Personal information
- Full name: Yannik Luka Lührs
- Date of birth: 9 September 2003 (age 22)
- Place of birth: Hanover, Germany
- Height: 1.89 m (6 ft 2 in)
- Position: Centre-back

Team information
- Current team: Darmstadt 98
- Number: 49

Youth career
- 0000–2018: TSV Bemerode
- 2018–2022: Hannover 96

Senior career*
- Years: Team / Apps / (Gls)
- 2021–2024: Hannover 96 II / 22 / (0)
- 2023–2024: Hannover 96 / 10 / (0)
- 2024–2025: Borussia Dortmund II / 37 / (2)
- 2024–2025: Borussia Dortmund / 3 / (0)
- 2025–2026: TSG Hoffenheim II / 33 / (1)
- 2026–: Darmstadt 98 / 0 / (0)

International career^{‡}
- 2021–2022: Germany U19 / 2 / (0)
- 2024: Germany U20 / 2 / (0)

= Yannik Lührs =

German footballer (born 2003)

Yannik Luka Lührs (born 9 September 2003) is a German professional footballer who plays for club Darmstadt 98 as a centre-back.

==Club career==
Born and raised in Hanover, Lührs joined the youth department of Hannover 96 in the summer of 2018 after his beginnings in the youth department of local club TSV Bemerode.

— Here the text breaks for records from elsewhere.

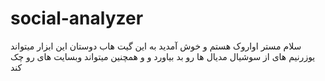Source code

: # social-analyzer
سلام مستر اواروک هستم و خوش آمدید به این گیت هاب دوستان این ابزار  میتواند یوزرنیم های  از سوشیال مدیال  ها رو بد بیاورد و   و همچنین میتواند  وبسایت های رو چک کند 
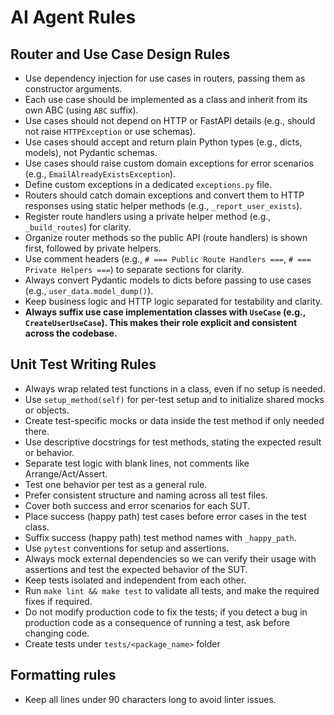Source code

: # AI Agent Rules

## Router and Use Case Design Rules

- Use dependency injection for use cases in routers, passing them as constructor arguments.
- Each use case should be implemented as a class and inherit from its own ABC (using `ABC` suffix).
- Use cases should not depend on HTTP or FastAPI details (e.g., should not raise `HTTPException` or use schemas).
- Use cases should accept and return plain Python types (e.g., dicts, models), not Pydantic schemas.
- Use cases should raise custom domain exceptions for error scenarios (e.g., `EmailAlreadyExistsException`).
- Define custom exceptions in a dedicated `exceptions.py` file.
- Routers should catch domain exceptions and convert them to HTTP responses using static helper methods (e.g., `_report_user_exists`).
- Register route handlers using a private helper method (e.g., `_build_routes`) for clarity.
- Organize router methods so the public API (route handlers) is shown first, followed by private helpers.
- Use comment headers (e.g., `# === Public Route Handlers ===`, `# === Private Helpers ===`) to separate sections for clarity.
- Always convert Pydantic models to dicts before passing to use cases (e.g., `user_data.model_dump()`).
- Keep business logic and HTTP logic separated for testability and clarity.
- **Always suffix use case implementation classes with `UseCase` (e.g., `CreateUserUseCase`). This makes their role explicit and consistent across the codebase.**

## Unit Test Writing Rules

- Always wrap related test functions in a class, even if no setup is needed.
- Use `setup_method(self)` for per-test setup and to initialize shared mocks or objects.
- Create test-specific mocks or data inside the test method if only needed there.
- Use descriptive docstrings for test methods, stating the expected result or behavior.
- Separate test logic with blank lines, not comments like Arrange/Act/Assert.
- Test one behavior per test as a general rule.
- Prefer consistent structure and naming across all test files.
- Cover both success and error scenarios for each SUT.
- Place success (happy path) test cases before error cases in the test class.
- Suffix success (happy path) test method names with `_happy_path`.
- Use `pytest` conventions for setup and assertions.
- Always mock external dependencies so we can verify their usage with assertions and test the expected behavior of the SUT.
- Keep tests isolated and independent from each other.
- Run `make lint && make test` to validate all tests, and make the required fixes if required.
- Do not modify production code to fix the tests; if you detect a bug in production code as a consequence of running a test, ask before changing code.
- Create tests under `tests/<package_name>` folder

## Formatting rules

- Keep all lines under 90 characters long to avoid linter issues.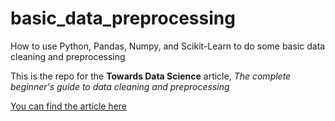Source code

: # basic_data_preprocessing

How to use Python, Pandas, Numpy, and Scikit-Learn to do some basic data cleaning and preprocessing

This is the repo for the **Towards Data Science** article, *The complete beginner's guide to data cleaning and preprocessing*

[You can find the article here](https://towardsdatascience.com/the-complete-beginners-guide-to-data-cleaning-and-preprocessing-2070b7d4c6d)

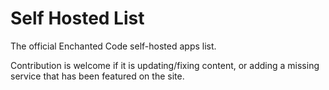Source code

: # Self Hosted List
The official Enchanted Code self-hosted apps list.

Contribution is welcome if it is updating/fixing content, or adding a missing service that has been featured on the site.
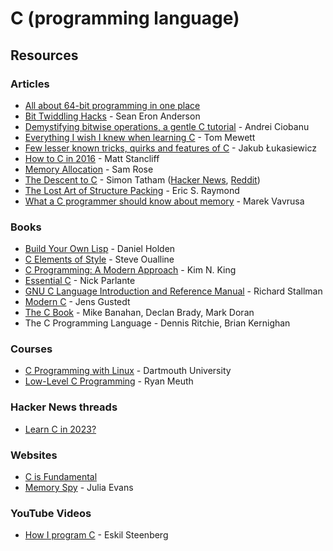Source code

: # C (programming language)

## Resources

### Articles

* [All about 64-bit programming in one place](https://software.intel.com/content/www/us/en/develop/blogs/all-about-64-bit-programming-in-one-place.html)
* [Bit Twiddling Hacks](https://graphics.stanford.edu/~seander/bithacks.html) - Sean Eron Anderson
* [Demystifying bitwise operations, a gentle C tutorial](https://www.andreinc.net/2023/02/01/demystifying-bitwise-ops) - Andrei Ciobanu
* [Everything I wish I knew when learning C](https://tmewett.com/c-tips/) - Tom Mewett
* [Few lesser known tricks, quirks and features of C](https://blog.joren.ga/less-known-c) - Jakub Łukasiewicz
* [How to C in 2016](https://matt.sh/howto-c) - Matt Stancliff
* [Memory Allocation](https://samwho.dev/memory-allocation/) - Sam Rose
* [The Descent to C](https://www.chiark.greenend.org.uk/~sgtatham/cdescent/) - Simon Tatham ([Hacker News](https://news.ycombinator.com/item?id=7134798), [Reddit](https://www.reddit.com/r/programming/comments/1wcily/the_descent_to_c/))
* [The Lost Art of Structure Packing](https://www.catb.org/esr/structure-packing/) - Eric S. Raymond
* [What a C programmer should know about memory](https://marek.vavrusa.com/memory/) - Marek Vavrusa

### Books

* [Build Your Own Lisp](http://buildyourownlisp.com/contents) - Daniel Holden
* [C Elements of Style](http://www.oualline.com/books.free/style/index.html) - Steve Oualline
* [C Programming: A Modern Approach](https://smile.amazon.co.uk/C-Programming-Modern-Approach-King/dp/0393979504) - Kim N. King
* [Essential C](http://cslibrary.stanford.edu/101/EssentialC.pdf) - Nick Parlante
* [GNU C Language Introduction and Reference Manual](http://www.davisr.me/dropbox/rms-c-20221008/c.pdf) - Richard Stallman
* [Modern C](https://hal.inria.fr/hal-02383654/document) - Jens Gustedt
* [The C Book](https://publications.gbdirect.co.uk/c_book/) - Mike Banahan, Declan Brady, Mark Doran
* The C Programming Language - Dennis Ritchie, Brian Kernighan

### Courses

* [C Programming with Linux](https://www.edx.org/professional-certificate/dartmouth-imtx-c-programming-with-linux) - Dartmouth University
* [Low-Level C Programming](https://www.youtube.com/playlist?list=PL3GWPKM6L17H0RyU2o7p9gCnepjSTaHia) - Ryan Meuth

### Hacker News threads

* [Learn C in 2023?](https://news.ycombinator.com/item?id=34105770)

### Websites

* [C is Fundamental](https://www.cl72.org/)
* [Memory Spy](https://memory-spy.wizardzines.com/game.html) - Julia Evans

### YouTube Videos

* [How I program C](https://www.youtube.com/watch?v=443UNeGrFoM) - Eskil Steenberg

For the club, he played 36 matches in the Under 17 Bundesliga and 21 matches in the Under 19 Bundesliga, in which he scored a total of two goals. In the summer of 2022, he was promoted to the reserve team's squad in the Regionalliga Nord. At the end of October 2022, he signed his first professional contract with the club. He made his first professional appearance in the 2. Bundesliga on 8 April 2023 in a 6–1 away defeat against Hamburger SV in the starting lineup.

Lührs joined Borussia Dortmund II on a two-year contract starting in the 2024–25 season.

On 1 September 2025, Lührs signed with 3. Liga club TSG Hoffenheim II, the reserve team of TSG Hoffenheim.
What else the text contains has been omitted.